5.      Loury’s Rebuttal:

“Here is the problem: too many ghetto dwellers are unfit for work. They have not been socialized within families to delay gratification, exercise self-control, communicate effectively, accept responsibility, and feel empathy for their fellows. These deficits are not genetic; they reflect the disadvantages of being born into the backwaters of a society marked by racial and class segregation.”

Lawrence Mead's Beyond Entitlement (1986): “unlike the poor of generations past, today's hard-core impoverished lack the skills, habits, and values that would enable them to become self-reliant. Therefore, they need substantial, morally authoritative intervention.

“It may be that WPA-style public jobs, which Wilson strongly advocates, could reverse the disintegration of the black family, drive crack cocaine from the ghettos, and transform the negative attitudes toward work and responsibility expressed by the young black men in Wilson's urban laboratory. But I suspect that more, much more, will be needed.”

“I suspect that even the most enlightened interventionist social policy will not be capable of changing the entrenched patterns of child rearing and social interaction by which personal incapacity-criminal violence, promiscuous sexuality, early unwed childbearing, academic failure are passed from one generation to the next. I suspect that the moral life of the urban poor will have to be transformed before the most marginalized souls will be able to seize such opportunities as may exist.”

a.      Perhaps responsible men whose lives are already well organized are able to keep faith with both their employers and their families.

b.      Perhaps people who place a high value on being self-supporting are not deterred from a couple hours' commute on a bus.

c.       Perhaps women who are energetic and disciplined can hold down jobs while sustaining the kinds of relationships with friends and relatives that make informal child care possible.

d.      The fact that most criminals are unemployed is not sufficient proof that unstable ghetto youths will prefer minimum-wage public employment to entry-level positions in the crack trade.


6.      Furthermore, the experience of Hispanics in America casts doubt on Wilson’s theories:

“Comparative data on the experience of poor, unskilled Mexican immigrants in Chicago [reveals that] neither the employment experience nor the familial attachments of Mexican immigrants are as weak as those of native-born black Americans. This contrast is not lost on employers, who report sharp differences in the reliability and trustworthiness of Mexican versus black labor. Wilson suggests that, because Mexican immigrants still bear the imprint of their rural, Catholic social origins, they are more likely than blacks to put up with grief on the job. But he predicts that, over time, the attitudes and behaviors of Mexicans will begin to resemble those of ghetto blacks. Maybe, maybe not.”

7.      Conclusion:

Wilson has failed to ask the hard questions.
 

a.      Exactly what interventions can counteract the impact on early-childhood cognitive development of bad parenting by ignorant and depressed teenage girls?

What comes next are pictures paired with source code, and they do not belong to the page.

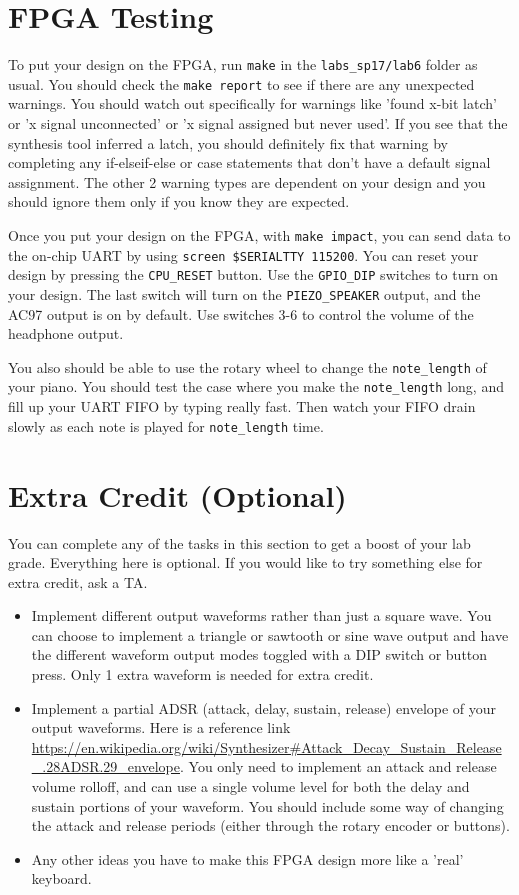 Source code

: \documentclass[11pt]{article}
\begin{document}
\section{FPGA Testing}
To put your design on the FPGA, run \verb|make| in the \verb|labs_sp17/lab6| folder as usual. You should check the \verb|make report| to see if there are any unexpected warnings. You should watch out specifically for warnings like 'found x-bit latch' or 'x signal unconnected' or 'x signal assigned but never used'. If you see that the synthesis tool inferred a latch, you should definitely fix that warning by completing any if-elseif-else or case statements that don't have a default signal assignment. The other 2 warning types are dependent on your design and you should ignore them only if you know they are expected.

Once you put your design on the FPGA, with \verb|make impact|, you can send data to the on-chip UART by using \verb|screen $SERIALTTY 115200|. You can reset your design by pressing the \verb|CPU_RESET| button. Use the \verb|GPIO_DIP| switches to turn on your design. The last switch will turn on the \verb|PIEZO_SPEAKER| output, and the AC97 output is on by default. Use switches 3-6 to control the volume of the headphone output.

You also should be able to use the rotary wheel to change the \verb|note_length| of your piano. You should test the case where you make the \verb|note_length| long, and fill up your UART FIFO by typing really fast. Then watch your FIFO drain slowly as each note is played for \verb|note_length| time.

\section{Extra Credit (Optional)}
You can complete any of the tasks in this section to get a boost of your lab grade. Everything here is optional. If you would like to try something else for extra credit, ask a TA.

\begin{itemize}
	\item Implement different output waveforms rather than just a square wave. You can choose to implement a triangle or sawtooth or sine wave output and have the different waveform output modes toggled with a DIP switch or button press. Only 1 extra waveform is needed for extra credit.
	\item Implement a partial ADSR (attack, delay, sustain, release) envelope of your output waveforms. Here is a reference link \url{https://en.wikipedia.org/wiki/Synthesizer#Attack_Decay_Sustain_Release_.28ADSR.29_envelope}. You only need to implement an attack and release volume rolloff, and can use a single volume level for both the delay and sustain portions of your waveform. You should include some way of changing the attack and release periods (either through the rotary encoder or buttons).
	\item Any other ideas you have to make this FPGA design more like a 'real' keyboard.
\end{itemize}
\end{document}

b.      How can urban neighborhoods be rescued from criminally violent adolescents while also affording some prospect that the youths in question can be helped to construct-not reconstruct-decent lives?

c.       What specific reforms are needed in the educational system before the underclass can become minimally competitive in the modern economy?

d.      Can the seductive power of gangs, and more generally of degenerative ghetto culture, be neutralized?

e.      Is there any way to fire the ambition of ghetto youths without resorting to the burnt-out ideologies of racial revolution or the pipe dreams of athletic or entertainment superstardom?

f.         Is it possible to replace these fantasies with a healthier, more realistic assessment of individual life chances in this free and prosperous nation, which remains the leading destination of indigent people from around the world?